Exercise brief — I'd like every record written out again, exactly as it is.

Supplied material —
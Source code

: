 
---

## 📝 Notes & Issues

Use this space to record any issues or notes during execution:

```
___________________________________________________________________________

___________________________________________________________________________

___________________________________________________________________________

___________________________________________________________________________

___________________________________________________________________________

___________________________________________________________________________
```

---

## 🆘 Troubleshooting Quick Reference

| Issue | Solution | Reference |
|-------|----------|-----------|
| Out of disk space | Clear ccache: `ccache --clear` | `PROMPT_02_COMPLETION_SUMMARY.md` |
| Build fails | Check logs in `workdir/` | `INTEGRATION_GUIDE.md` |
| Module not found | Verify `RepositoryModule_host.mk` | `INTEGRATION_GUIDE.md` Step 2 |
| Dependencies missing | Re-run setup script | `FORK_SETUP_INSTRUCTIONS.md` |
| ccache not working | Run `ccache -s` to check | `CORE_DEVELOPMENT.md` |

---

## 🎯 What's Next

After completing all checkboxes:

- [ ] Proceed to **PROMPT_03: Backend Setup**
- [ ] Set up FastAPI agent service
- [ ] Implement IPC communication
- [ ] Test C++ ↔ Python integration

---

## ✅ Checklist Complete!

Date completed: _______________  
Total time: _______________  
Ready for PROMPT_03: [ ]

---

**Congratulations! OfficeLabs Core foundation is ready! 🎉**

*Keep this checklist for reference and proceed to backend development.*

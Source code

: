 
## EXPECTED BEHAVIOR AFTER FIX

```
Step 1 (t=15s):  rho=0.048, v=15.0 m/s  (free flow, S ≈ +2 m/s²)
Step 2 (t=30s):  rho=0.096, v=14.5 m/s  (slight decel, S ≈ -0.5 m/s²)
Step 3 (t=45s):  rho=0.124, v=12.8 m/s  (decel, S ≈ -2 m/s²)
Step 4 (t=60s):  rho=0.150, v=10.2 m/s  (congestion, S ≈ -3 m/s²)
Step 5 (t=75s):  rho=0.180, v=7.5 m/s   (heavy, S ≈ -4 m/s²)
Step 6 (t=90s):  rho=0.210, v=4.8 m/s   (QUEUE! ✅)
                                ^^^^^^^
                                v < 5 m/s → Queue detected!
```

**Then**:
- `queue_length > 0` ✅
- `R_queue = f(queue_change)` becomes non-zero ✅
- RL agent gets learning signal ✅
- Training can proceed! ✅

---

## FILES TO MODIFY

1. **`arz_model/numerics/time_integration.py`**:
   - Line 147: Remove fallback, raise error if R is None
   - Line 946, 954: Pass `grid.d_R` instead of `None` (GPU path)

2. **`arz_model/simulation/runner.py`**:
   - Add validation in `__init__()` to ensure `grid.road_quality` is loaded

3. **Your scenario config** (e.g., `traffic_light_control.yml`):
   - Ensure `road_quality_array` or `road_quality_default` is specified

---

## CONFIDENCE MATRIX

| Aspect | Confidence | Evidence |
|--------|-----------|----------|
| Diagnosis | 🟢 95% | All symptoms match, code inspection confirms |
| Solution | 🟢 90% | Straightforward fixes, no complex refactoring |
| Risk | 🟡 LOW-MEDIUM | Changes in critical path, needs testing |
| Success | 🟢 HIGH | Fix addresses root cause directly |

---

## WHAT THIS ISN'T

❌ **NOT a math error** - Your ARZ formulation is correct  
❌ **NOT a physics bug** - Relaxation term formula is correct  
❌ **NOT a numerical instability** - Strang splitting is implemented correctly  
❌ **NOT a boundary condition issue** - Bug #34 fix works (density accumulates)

Response to this exercise —
Source code

: 
---

## 📝 Notes & Issues

Use this space to record any issues or notes during execution:

```
___________________________________________________________________________

___________________________________________________________________________

___________________________________________________________________________

___________________________________________________________________________

___________________________________________________________________________

___________________________________________________________________________
```

---

## 🆘 Troubleshooting Quick Reference

| Issue | Solution | Reference |
|-------|----------|-----------|
| Out of disk space | Clear ccache: `ccache --clear` | `PROMPT_02_COMPLETION_SUMMARY.md` |
| Build fails | Check logs in `workdir/` | `INTEGRATION_GUIDE.md` |
| Module not found | Verify `RepositoryModule_host.mk` | `INTEGRATION_GUIDE.md` Step 2 |
| Dependencies missing | Re-run setup script | `FORK_SETUP_INSTRUCTIONS.md` |
| ccache not working | Run `ccache -s` to check | `CORE_DEVELOPMENT.md` |

---

## 🎯 What's Next

After completing all checkboxes:

- [ ] Proceed to **PROMPT_03: Backend Setup**
- [ ] Set up FastAPI agent service
- [ ] Implement IPC communication
- [ ] Test C++ ↔ Python integration

---

## ✅ Checklist Complete!

Date completed: _______________  
Total time: _______________  
Ready for PROMPT_03: [ ]

---

**Congratulations! OfficeLabs Core foundation is ready! 🎉**

*Keep this checklist for reference and proceed to backend development.*

Source code

: 
## EXPECTED BEHAVIOR AFTER FIX

```
Step 1 (t=15s):  rho=0.048, v=15.0 m/s  (free flow, S ≈ +2 m/s²)
Step 2 (t=30s):  rho=0.096, v=14.5 m/s  (slight decel, S ≈ -0.5 m/s²)
Step 3 (t=45s):  rho=0.124, v=12.8 m/s  (decel, S ≈ -2 m/s²)
Step 4 (t=60s):  rho=0.150, v=10.2 m/s  (congestion, S ≈ -3 m/s²)
Step 5 (t=75s):  rho=0.180, v=7.5 m/s   (heavy, S ≈ -4 m/s²)
Step 6 (t=90s):  rho=0.210, v=4.8 m/s   (QUEUE! ✅)
                                ^^^^^^^
                                v < 5 m/s → Queue detected!
```

**Then**:
- `queue_length > 0` ✅
- `R_queue = f(queue_change)` becomes non-zero ✅
- RL agent gets learning signal ✅
- Training can proceed! ✅

---

## FILES TO MODIFY

1. **`arz_model/numerics/time_integration.py`**:
   - Line 147: Remove fallback, raise error if R is None
   - Line 946, 954: Pass `grid.d_R` instead of `None` (GPU path)

2. **`arz_model/simulation/runner.py`**:
   - Add validation in `__init__()` to ensure `grid.road_quality` is loaded

3. **Your scenario config** (e.g., `traffic_light_control.yml`):
   - Ensure `road_quality_array` or `road_quality_default` is specified

---

## CONFIDENCE MATRIX

| Aspect | Confidence | Evidence |
|--------|-----------|----------|
| Diagnosis | 🟢 95% | All symptoms match, code inspection confirms |
| Solution | 🟢 90% | Straightforward fixes, no complex refactoring |
| Risk | 🟡 LOW-MEDIUM | Changes in critical path, needs testing |
| Success | 🟢 HIGH | Fix addresses root cause directly |

---

## WHAT THIS ISN'T

❌ **NOT a math error** - Your ARZ formulation is correct  
❌ **NOT a physics bug** - Relaxation term formula is correct  
❌ **NOT a numerical instability** - Strang splitting is implemented correctly  
❌ **NOT a boundary condition issue** - Bug #34 fix works (density accumulates)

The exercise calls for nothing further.